Foto: Matheus Tagé/DL, publicada com a
matéria
DEMOCRACIA À DERIVA
Navio-prisão: uma cicatriz na história do sindicalismo
Argeu Anacleto da Silva, 83 anos de idade, era sindicalista portuário em 1964 e, hoje, é uma
das poucas vozes que sobraram dos calabouços do navio-prisão Raul Soares. Ele diz ao Diário do Litoral que mexer na ferida cicatrizada
ainda causa dor em sua alma
Repórter: Francisco Aloise
Os antigos companheiros das Docas se perderam pelo tempo e
quase todos já morreram. Os poucos que estão vivos se encontram muito doentes, com sequelas do cárcere, e não podem mais se locomover e muito menos
falar. As vozes que se opunham ao sistema, em 1964, e que ficaram trancafiadas no navio-prisão Raul Soares, foram se calando aos poucos pelo
decurso do tempo. Mas o Diário do Litoral conseguiu localizar uma dessas poucas vozes. E ela fala de dor, tortura e sofrimento.

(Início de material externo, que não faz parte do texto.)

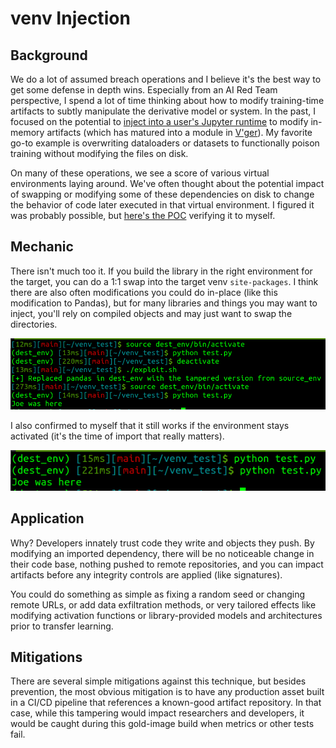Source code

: # venv Injection

## Background

We do a lot of assumed breach operations and I believe it's the best way to get some defense in depth wins. Especially from an AI Red Team perspective, I spend a lot of time thinking about how to modify training-time artifacts to subtly manipulate the derivative model or system. In the past, I focused on the potential to [inject into a user's Jupyter runtime](https://josephtlucas.github.io/blog/content/jupyter.html) to modify in-memory artifacts (which has matured into a module in [V'ger](https://github.com/JosephTLucas/vger)). My favorite go-to example is overwriting dataloaders or datasets to functionally poison training without modifying the files on disk.

On many of these operations, we see a score of various virtual environments laying around. We've often thought about the potential impact of swapping or modifying some of these dependencies on disk to change the behavior of code later executed in that virtual environment. I figured it was probably possible, but [here's the POC](https://github.com/JosephTLucas/venv-injection) verifying it to myself.

## Mechanic

There isn't much too it. If you build the library in the right environment for the target, you can do a 1:1 swap into the target venv `site-packages`. I think there are also often modifications you could do in-place (like this modification to Pandas), but for many libraries and things you may want to inject, you'll rely on compiled objects and may just want to swap the directories.

![venv1](img/venv1.png)

I also confirmed to myself that it still works if the environment stays activated (it's the time of import that really matters).

![venv2](img/venv2.png)

## Application

Why? Developers innately trust code they write and objects they push. By modifying an imported dependency, there will be no noticeable change in their code base, nothing pushed to remote repositories, and you can impact artifacts before any integrity controls are applied (like signatures).

You could do something as simple as fixing a random seed or changing remote URLs, or add data exfiltration methods, or very tailored effects like modifying activation functions or library-provided models and architectures prior to transfer learning.

## Mitigations

There are several simple mitigations against this technique, but besides prevention, the most obvious mitigation is to have any production asset built in a CI/CD pipeline that references a known-good artifact repository. In that case, while this tampering would impact researchers and developers, it would be caught during this gold-image build when metrics or other tests fail.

"A verdade... de qual verdade o Governo Federal quer saber? Eu busco essa verdade todos os dias,
quer seja nos meus sonhos, ou nos meus devaneios. Não me arrependo daquilo que passou, mas também não gosto de mexer em ferida cicatrizada, pois
isso incomoda e causa uma dor que parece estar presa em minha alma. Temos é que nos prevenir para que fatos lamentáveis como esse não mais se
repitam".
Foi desta forma que o sindicalista portuário no período do início da ditadura militar e preso no
navio-prisão Raul Soares, Argeu Anacleto da Silva, de 83 anos, uma das poucas vozes que restam daquele triste período para o sindicalismo de
Santos, iniciou sua entrevista ao Diário do Litoral.
E avisou: "Vou estar na Câmara de Santos, no dia 8 de novembro, primeiro se Deus permitir, para
dar um abraço no dr. Thomas Maack, pois ele me ajudou bastante, me socorreu e me amparou naquele tempo terrível dentro do navio", disse Argeu, que
aos 83 anos relembra com tristeza do episódio de sua prisão.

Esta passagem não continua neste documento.